One New Thing: December 2012

Fearful that I was becoming horribly dull, I committed to Do One Thing I Have Never Done Before (“DOTIHNDB” for short) each month in the New Year. Because I am me, I started in December.

The always game Miss Karen and I decided to go to the Metropolitan Museum of Art to see the Warhol, Matisse and Bernini exhibits (a.k.a , From the Ridiculous to the Sublime).

Let me to start with the sublime. The Bernini exhibit consisted of sketches and small terra-cotta models of some of the artist’s greatest works, including the Four Rivers Fountain in the Piazza Navona and the Chair of Saint Peter in St. Peter’s Basilica, both in Rome. It was absolutely breathtaking. Motion and emotion frozen in marble. Such attention to detail. I was particularly struck by a sketch Bernini did of the back of an angel later carved for the Tomb of Pope Urban VIII (see below) – probably something no one has seen for centuries except the Vatican cleaning lady.

The Warhol exhibit included not only Warhol’s works but the works of some of Warhol’s contemporaries and artists influenced by him. On some level I get Warhol, there is a whimsy and mirror-to-society self-consciousness that works. Warhol was notoriously coy about the meaning of his art and I think I understand why: he was suppressing a giggle that the world was taking him seriously. But the exhibit occasionally went off the rails. For example, one work (cross my heart) was three bundles of newspaper titled, “Lithograph and Twine”.  I know it was an exhibit and not recycling because there was tape on the floor. Another goofy work was (allegedly precisely) 175 pounds of colorful, individually wrapped hard candies. On the floor. In a corner. With a sign saying, “Take One”. It was hard to tell if the museum was pulling our leg and a later exhibit would be titled, Video of Pretentious People Looking Seriously at a Pile of Sweets.

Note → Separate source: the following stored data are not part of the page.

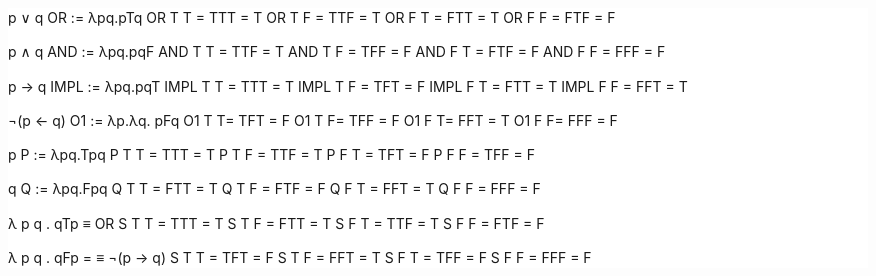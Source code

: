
 ```
```




p ∨ q
OR := λpq.pTq
OR T T  = TTT = T
OR T F  = TTF = T
OR F T  = FTT = T
OR F F  = FTF = F

p ∧ q
AND := λpq.pqF
AND T T  = TTF = T
AND T F  = TFF = F
AND F T  = FTF = F
AND F F  = FFF = F

p -> q
IMPL := λpq.pqT
IMPL T T  = TTT = T
IMPL T F  = TFT = F
IMPL F T  = FTT = T
IMPL F F  = FFT = T

¬(p <- q)
O1 := λp.λq. pFq
O1     T  T= TFT = F
O1     T  F= TFF = F
O1     F  T= FFT = T
O1     F  F= FFF = F

p
P := λpq.Tpq
P T T  = TTT = T
P T F  = TTF = T
P F T  = TFT = F
P F F  = TFF = F

q
Q := λpq.Fpq
Q T T  = FTT = T
Q T F  = FTF = F
Q F T  = FFT = T
Q F F  = FFF = F


λ p q  . qTp ≡ OR
S T T  = TTT = T
S T F  = FTT = T
S F T  = TTF = T
S F F  = FTF = F

λ p q  . qFp =  ≡ ¬(p -> q)
S T T  = TFT = F
S T F  = FFT = T
S F T  = TFF = F
S F F  = FFF = F
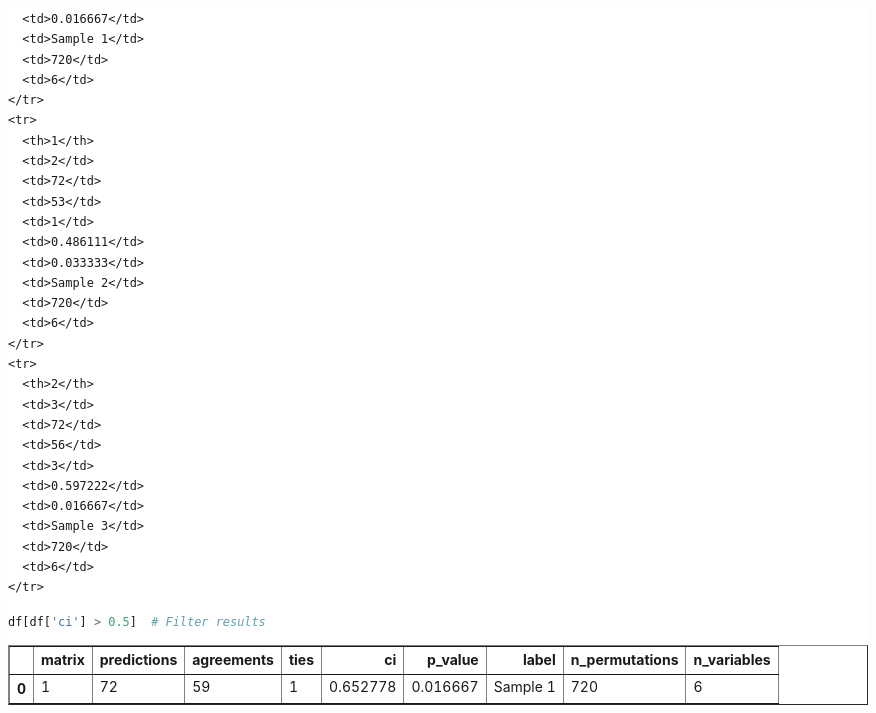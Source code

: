       <td>0.016667</td>
      <td>Sample 1</td>
      <td>720</td>
      <td>6</td>
    </tr>
    <tr>
      <th>1</th>
      <td>2</td>
      <td>72</td>
      <td>53</td>
      <td>1</td>
      <td>0.486111</td>
      <td>0.033333</td>
      <td>Sample 2</td>
      <td>720</td>
      <td>6</td>
    </tr>
    <tr>
      <th>2</th>
      <td>3</td>
      <td>72</td>
      <td>56</td>
      <td>3</td>
      <td>0.597222</td>
      <td>0.016667</td>
      <td>Sample 3</td>
      <td>720</td>
      <td>6</td>
    </tr>
  </tbody>
</table>
</div>

```python
df[df['ci'] > 0.5]  # Filter results
```

<div>
<table border="1" class="dataframe">
  <thead>
    <tr style="text-align: right;">
      <th></th>
      <th>matrix</th>
      <th>predictions</th>
      <th>agreements</th>
      <th>ties</th>
      <th>ci</th>
      <th>p_value</th>
      <th>label</th>
      <th>n_permutations</th>
      <th>n_variables</th>
    </tr>
  </thead>
  <tbody>
    <tr>
      <th>0</th>
      <td>1</td>
      <td>72</td>
      <td>59</td>
      <td>1</td>
      <td>0.652778</td>
      <td>0.016667</td>
      <td>Sample 1</td>
      <td>720</td>
      <td>6</td>

[tests-badge]:              https://github.com/MitchellAcoustics/rthor/actions/workflows/tests.yml/badge.svg
[tests-link]:               https://github.com/MitchellAcoustics/rthor/actions/workflows/tests.yml
[linting-badge]:            https://github.com/MitchellAcoustics/rthor/actions/workflows/linting.yml/badge.svg
[linting-link]:             https://github.com/MitchellAcoustics/rthor/actions/workflows/linting.yml
[documentation-badge]:      https://github.com/MitchellAcoustics/rthor/actions/workflows/docs.yml/badge.svg
[documentation-link]:       https://github.com/MitchellAcoustics/rthor/actions/workflows/docs.yml
[license-badge]:            https://img.shields.io/badge/License-MIT-yellow.svg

The museum itself is astonishing. Sculptures by Rodin and paintings by Picasso and Renior are almost part of the furniture. It is a walk through greatness.

A travel hint: when you arrive at the museum, buy your admission tickets and then go to the “Membership” table nearby. The Membership lady credited the admission purchase and charged an additional $20 for me to become a one-year member. This gave both Miss Karen and I discounts for the audio guides, access to the Member’s Dining Room and 20% off a meal in the dining room.

The Member’s Dining Room is on the 4th floor. It is beautifully decorated and furnished and overlooks Central Park. We did not have a reservation, so we had to wait until 2 p.m. for a table, but it was worth it. There is a prix fixe three course menu on Sundays (served with a complimentary Prosecco) and the food was absolutely delicious. The 20% discount on the check paid for the $20 Membership Fee. Sweet! Just like my Panna Cotta dessert.